◆ Task to complete:
Begin at the line containing "对 Windows 10 版本1903的调试器进行的更改包括：" in the entries below and end at the line containing "添加了新的停止代码，以便更好地跟踪 Windows 操作系统中的独特故障类型。"; transcribe that range exactly and nothing outside it.

[Source texts of formatted documents]
*** Block opens ***
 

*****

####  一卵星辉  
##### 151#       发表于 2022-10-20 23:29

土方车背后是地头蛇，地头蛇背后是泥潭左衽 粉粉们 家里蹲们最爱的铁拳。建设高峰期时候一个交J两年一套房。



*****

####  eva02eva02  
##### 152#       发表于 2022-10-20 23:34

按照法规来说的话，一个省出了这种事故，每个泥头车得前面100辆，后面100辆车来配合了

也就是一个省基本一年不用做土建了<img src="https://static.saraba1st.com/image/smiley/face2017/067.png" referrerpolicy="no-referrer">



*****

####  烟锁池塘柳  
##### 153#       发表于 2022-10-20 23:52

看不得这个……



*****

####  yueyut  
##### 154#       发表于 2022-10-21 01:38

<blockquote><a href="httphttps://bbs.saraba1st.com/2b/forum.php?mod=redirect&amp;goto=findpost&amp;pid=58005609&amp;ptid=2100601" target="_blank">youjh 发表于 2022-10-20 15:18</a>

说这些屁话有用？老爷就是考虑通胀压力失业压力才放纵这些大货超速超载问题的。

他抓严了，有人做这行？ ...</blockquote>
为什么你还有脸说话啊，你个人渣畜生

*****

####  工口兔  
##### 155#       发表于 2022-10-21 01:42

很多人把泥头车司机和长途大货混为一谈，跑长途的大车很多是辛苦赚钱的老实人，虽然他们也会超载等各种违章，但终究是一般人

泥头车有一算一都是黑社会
*** Block closes ***
*** Block opens ***
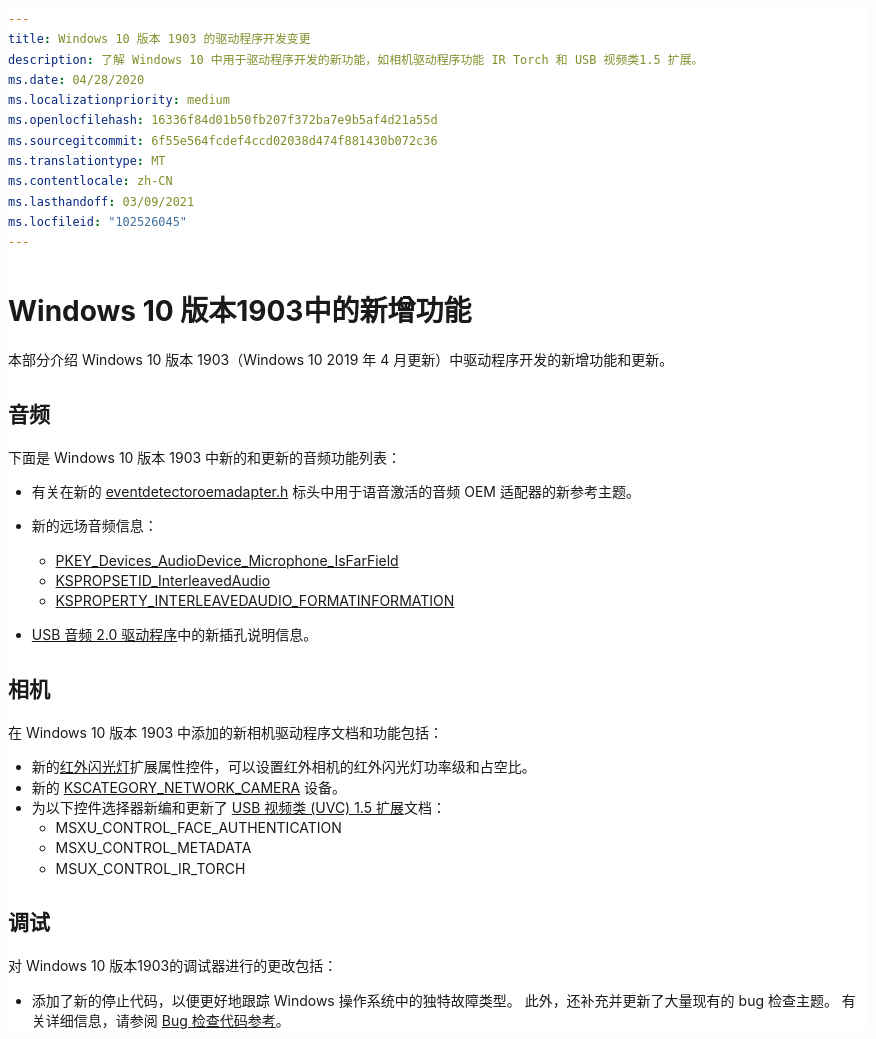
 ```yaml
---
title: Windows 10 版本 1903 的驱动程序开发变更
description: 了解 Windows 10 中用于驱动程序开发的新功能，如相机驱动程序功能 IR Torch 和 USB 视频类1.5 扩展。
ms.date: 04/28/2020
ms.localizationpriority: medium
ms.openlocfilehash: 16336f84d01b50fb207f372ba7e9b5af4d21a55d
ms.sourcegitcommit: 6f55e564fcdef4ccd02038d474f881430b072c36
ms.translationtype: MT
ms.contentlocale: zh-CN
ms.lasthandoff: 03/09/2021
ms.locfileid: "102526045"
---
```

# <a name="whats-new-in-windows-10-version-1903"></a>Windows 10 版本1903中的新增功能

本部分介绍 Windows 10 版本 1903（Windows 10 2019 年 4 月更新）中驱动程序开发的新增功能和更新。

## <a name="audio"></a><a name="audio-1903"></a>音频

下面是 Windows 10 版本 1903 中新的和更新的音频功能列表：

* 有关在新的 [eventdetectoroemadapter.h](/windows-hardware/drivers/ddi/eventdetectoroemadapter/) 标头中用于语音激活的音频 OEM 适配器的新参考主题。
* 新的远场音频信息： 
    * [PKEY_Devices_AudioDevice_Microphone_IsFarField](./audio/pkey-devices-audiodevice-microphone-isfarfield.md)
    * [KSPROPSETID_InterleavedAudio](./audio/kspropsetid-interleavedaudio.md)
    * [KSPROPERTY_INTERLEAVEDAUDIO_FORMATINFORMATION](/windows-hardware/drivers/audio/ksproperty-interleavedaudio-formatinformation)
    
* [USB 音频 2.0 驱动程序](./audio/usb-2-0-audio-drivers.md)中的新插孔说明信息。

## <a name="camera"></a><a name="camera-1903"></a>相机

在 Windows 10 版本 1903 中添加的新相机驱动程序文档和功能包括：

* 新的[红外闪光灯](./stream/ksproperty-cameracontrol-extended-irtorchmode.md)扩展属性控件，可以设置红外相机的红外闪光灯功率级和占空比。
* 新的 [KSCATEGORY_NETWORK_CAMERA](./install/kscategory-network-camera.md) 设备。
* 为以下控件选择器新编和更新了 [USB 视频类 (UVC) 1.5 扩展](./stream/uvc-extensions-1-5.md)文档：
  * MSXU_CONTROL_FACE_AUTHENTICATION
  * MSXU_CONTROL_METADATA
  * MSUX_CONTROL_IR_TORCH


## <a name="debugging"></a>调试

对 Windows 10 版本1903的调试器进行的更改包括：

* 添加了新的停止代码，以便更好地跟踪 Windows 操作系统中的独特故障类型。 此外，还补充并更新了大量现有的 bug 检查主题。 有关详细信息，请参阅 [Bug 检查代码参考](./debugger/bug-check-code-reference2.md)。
*** Block closes ***
◆ Result for this task:
对 Windows 10 版本1903的调试器进行的更改包括：

* 添加了新的停止代码，以便更好地跟踪 Windows 操作系统中的独特故障类型。 此外，还补充并更新了大量现有的 bug 检查主题。 有关详细信息，请参阅 [Bug 检查代码参考](./debugger/bug-check-code-reference2.md)。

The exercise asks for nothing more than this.